Prompt
An exact copy of the listing is required, with its pictures removed.

Input data
╭──

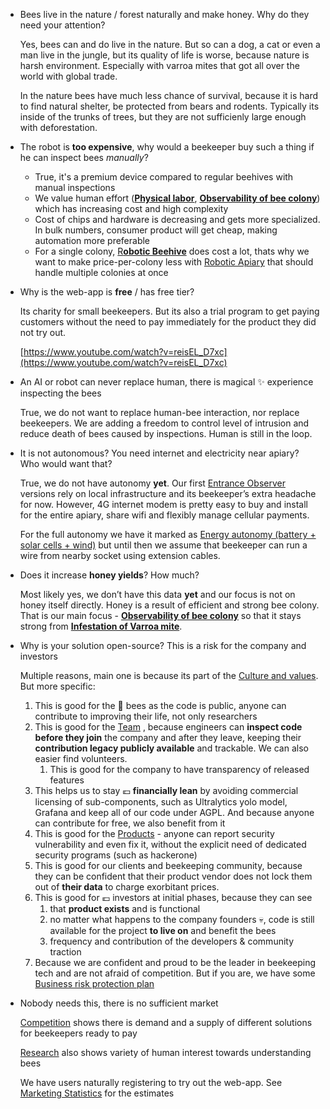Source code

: - Bees live in the nature / forest naturally and make honey. Why do they need your attention?
    
    Yes, bees can and do live in the nature. But so can a dog, a cat or even a man live in the jungle, but its quality of life is worse, because nature is harsh environment. Especially with varroa mites that got all over the world with global trade.
    
    In the nature bees have much less chance of survival, because it is hard to find natural shelter, be protected from bears and rodents. Typically its inside of the trunks of trees, but they are not sufficienly large enough with deforestation.
    
- The robot is **too expensive**, why would a beekeeper buy such a thing if he can inspect bees _manually_?
    
    - True, it's a premium device compared to regular beehives with manual inspections
    - We value human effort ([**Physical labor**](https://www.notion.so/Physical-labor-b8861af7945c4cfea61020521ec26a27?pvs=21), [**Observability of bee colony**](https://www.notion.so/Observability-of-bee-colony-c7971983f26d4ff19da0ef3390c4871b?pvs=21)) which has increasing cost and high complexity
    - Cost of chips and hardware is decreasing and gets more specialized. In bulk numbers, consumer product will get cheap, making automation more preferable
    - For a single colony, [R**obotic Beehive**](https://www.notion.so/Robotic-Beehive-fd9559a2950b44bc8291972299ced18e?pvs=21) does cost a lot, thats why we want to make price-per-colony less with [Robotic Apiary](https://www.notion.so/Robotic-Apiary-c14f4ea70f3146b5868a2d7874b8a958?pvs=21) that should handle multiple colonies at once
- Why is the web-app is **free** / has free tier?
    
    Its charity for small beekeepers. But its also a trial program to get paying customers without the need to pay immediately for the product they did not try out.
    
    [https://www.youtube.com/watch?v=reisEL_D7xc](https://www.youtube.com/watch?v=reisEL_D7xc)
    
- An AI or robot can never replace human, there is magical ✨️ experience inspecting the bees
    
    True, we do not want to replace human-bee interaction, nor replace beekeepers. We are adding a freedom to control level of intrusion and reduce death of bees caused by inspections. Human is still in the loop.
    
- It is not autonomous? You need internet and electricity near apiary? Who would want that?
    
    True, we do not have autonomy **yet**. Our first [Entrance Observer](https://www.notion.so/Entrance-Observer-b0319799ab7744dc928c08119de4fc43?pvs=21) versions rely on local infrastructure and its beekeeper’s extra headache for now. However, 4G internet modem is pretty easy to buy and install for the entire apiary, share wifi and flexibly manage cellular payments.
    
    For the full autonomy we have it marked as [Energy autonomy (battery + solar cells + wind)](https://www.notion.so/Energy-autonomy-battery-solar-cells-wind-8a01c45db105482ebc3ddc119954d732?pvs=21) but until then we assume that beekeeper can run a wire from nearby socket using extension cables.
    
- Does it increase **honey yields**? How much?
    
    Most likely yes, we don’t have this data **yet** and our focus is not on honey itself directly. Honey is a result of efficient and strong bee colony. That is our main focus - [**Observability of bee colony**](https://www.notion.so/Observability-of-bee-colony-c7971983f26d4ff19da0ef3390c4871b?pvs=21) so that it stays strong from [**Infestation of Varroa mite**](https://www.notion.so/Infestation-of-Varroa-mite-3a67aa627e0f438592cc7fb34e81d866?pvs=21).
    
- Why is your solution open-source? This is a risk for the company and investors
    
    Multiple reasons, main one is because its part of the [Culture and values](https://www.notion.so/Culture-and-values-be3138c1cf0a4ebe8628f14448654682?pvs=21). But more specific:
    
    1. This is good for the 🐝 bees as the code is public, anyone can contribute to improving their life, not only researchers
    2. This is good for the [Team](https://www.notion.so/Team-5ff38d33b8a2448ca02ffc26aed09278?pvs=21) , because engineers can **inspect code before they join** the company and after they leave, keeping their **contribution legacy publicly available** and trackable. We can also easier find volunteers.
        1. This is good for the company to have transparency of released features
    3. This helps us to stay 💶 **financially lean** by avoiding commercial licensing of sub-components, such as Ultralytics yolo model, Grafana and keep all of our code under AGPL. And because anyone can contribute for free, we also benefit from it
    4. This is good for the [Products](https://www.notion.so/Products-58e0ca42932f483aa6654f96baccb97a?pvs=21) - anyone can report security vulnerability and even fix it, without the explicit need of dedicated security programs (such as hackerone)
    5. This is good for our clients and beekeeping community, because they can be confident that their product vendor does not lock them out of **their data** to charge exorbitant prices.
    6. This is good for 💶 investors at initial phases, because they can see
        1. that **product exists** and is functional
        2. no matter what happens to the company founders 💀, code is still available for the project **to live on** and benefit the bees
        3. frequency and contribution of the developers & community traction
    7. Because we are confident and proud to be the leader in beekeeping tech and are not afraid of competition. But if you are, we have some [Business risk protection plan](https://www.notion.so/Business-risk-protection-plan-18b200dd9dee4cde9c8c7a7e0e57f65e?pvs=21)
- Nobody needs this, there is no sufficient market
    
    [Competition](https://www.notion.so/Competition-d0c2877e91074174bc7e3fd47b98bd3b?pvs=21) shows there is demand and a supply of different solutions for beekeepers ready to pay
    
    [Research](https://www.notion.so/Research-d943ae5c9e704464a8d1361767380016?pvs=21) also shows variety of human interest towards understanding bees
    
    We have users naturally registering to try out the web-app. See [Marketing Statistics](https://www.notion.so/Marketing-Statistics-06c02962e8294bb98756a75155ce7a6b?pvs=21) for the estimates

╰──

Answer for this exercise
Source code

: - Bees live in the nature / forest naturally and make honey. Why do they need your attention?
    
    Yes, bees can and do live in the nature. But so can a dog, a cat or even a man live in the jungle, but its quality of life is worse, because nature is harsh environment. Especially with varroa mites that got all over the world with global trade.
    
    In the nature bees have much less chance of survival, because it is hard to find natural shelter, be protected from bears and rodents. Typically its inside of the trunks of trees, but they are not sufficienly large enough with deforestation.
    
- The robot is **too expensive**, why would a beekeeper buy such a thing if he can inspect bees _manually_?
    
    - True, it's a premium device compared to regular beehives with manual inspections
    - We value human effort ([**Physical labor**](https://www.notion.so/Physical-labor-b8861af7945c4cfea61020521ec26a27?pvs=21), [**Observability of bee colony**](https://www.notion.so/Observability-of-bee-colony-c7971983f26d4ff19da0ef3390c4871b?pvs=21)) which has increasing cost and high complexity
    - Cost of chips and hardware is decreasing and gets more specialized. In bulk numbers, consumer product will get cheap, making automation more preferable
    - For a single colony, [R**obotic Beehive**](https://www.notion.so/Robotic-Beehive-fd9559a2950b44bc8291972299ced18e?pvs=21) does cost a lot, thats why we want to make price-per-colony less with [Robotic Apiary](https://www.notion.so/Robotic-Apiary-c14f4ea70f3146b5868a2d7874b8a958?pvs=21) that should handle multiple colonies at once
- Why is the web-app is **free** / has free tier?
    
    Its charity for small beekeepers. But its also a trial program to get paying customers without the need to pay immediately for the product they did not try out.
    
    [https://www.youtube.com/watch?v=reisEL_D7xc](https://www.youtube.com/watch?v=reisEL_D7xc)
    
- An AI or robot can never replace human, there is magical ✨️ experience inspecting the bees
    
    True, we do not want to replace human-bee interaction, nor replace beekeepers. We are adding a freedom to control level of intrusion and reduce death of bees caused by inspections. Human is still in the loop.
    
- It is not autonomous? You need internet and electricity near apiary? Who would want that?
    
    True, we do not have autonomy **yet**. Our first [Entrance Observer](https://www.notion.so/Entrance-Observer-b0319799ab7744dc928c08119de4fc43?pvs=21) versions rely on local infrastructure and its beekeeper’s extra headache for now. However, 4G internet modem is pretty easy to buy and install for the entire apiary, share wifi and flexibly manage cellular payments.
    
    For the full autonomy we have it marked as [Energy autonomy (battery + solar cells + wind)](https://www.notion.so/Energy-autonomy-battery-solar-cells-wind-8a01c45db105482ebc3ddc119954d732?pvs=21) but until then we assume that beekeeper can run a wire from nearby socket using extension cables.
    
- Does it increase **honey yields**? How much?
    
    Most likely yes, we don’t have this data **yet** and our focus is not on honey itself directly. Honey is a result of efficient and strong bee colony. That is our main focus - [**Observability of bee colony**](https://www.notion.so/Observability-of-bee-colony-c7971983f26d4ff19da0ef3390c4871b?pvs=21) so that it stays strong from [**Infestation of Varroa mite**](https://www.notion.so/Infestation-of-Varroa-mite-3a67aa627e0f438592cc7fb34e81d866?pvs=21).
    
- Why is your solution open-source? This is a risk for the company and investors
    
    Multiple reasons, main one is because its part of the [Culture and values](https://www.notion.so/Culture-and-values-be3138c1cf0a4ebe8628f14448654682?pvs=21). But more specific:
    
    1. This is good for the 🐝 bees as the code is public, anyone can contribute to improving their life, not only researchers
    2. This is good for the [Team](https://www.notion.so/Team-5ff38d33b8a2448ca02ffc26aed09278?pvs=21) , because engineers can **inspect code before they join** the company and after they leave, keeping their **contribution legacy publicly available** and trackable. We can also easier find volunteers.
        1. This is good for the company to have transparency of released features
    3. This helps us to stay 💶 **financially lean** by avoiding commercial licensing of sub-components, such as Ultralytics yolo model, Grafana and keep all of our code under AGPL. And because anyone can contribute for free, we also benefit from it
    4. This is good for the [Products](https://www.notion.so/Products-58e0ca42932f483aa6654f96baccb97a?pvs=21) - anyone can report security vulnerability and even fix it, without the explicit need of dedicated security programs (such as hackerone)
    5. This is good for our clients and beekeeping community, because they can be confident that their product vendor does not lock them out of **their data** to charge exorbitant prices.
    6. This is good for 💶 investors at initial phases, because they can see
        1. that **product exists** and is functional
        2. no matter what happens to the company founders 💀, code is still available for the project **to live on** and benefit the bees
        3. frequency and contribution of the developers & community traction
    7. Because we are confident and proud to be the leader in beekeeping tech and are not afraid of competition. But if you are, we have some [Business risk protection plan](https://www.notion.so/Business-risk-protection-plan-18b200dd9dee4cde9c8c7a7e0e57f65e?pvs=21)
- Nobody needs this, there is no sufficient market
    
    [Competition](https://www.notion.so/Competition-d0c2877e91074174bc7e3fd47b98bd3b?pvs=21) shows there is demand and a supply of different solutions for beekeepers ready to pay
    
    [Research](https://www.notion.so/Research-d943ae5c9e704464a8d1361767380016?pvs=21) also shows variety of human interest towards understanding bees
    
    We have users naturally registering to try out the web-app. See [Marketing Statistics](https://www.notion.so/Marketing-Statistics-06c02962e8294bb98756a75155ce7a6b?pvs=21) for the estimates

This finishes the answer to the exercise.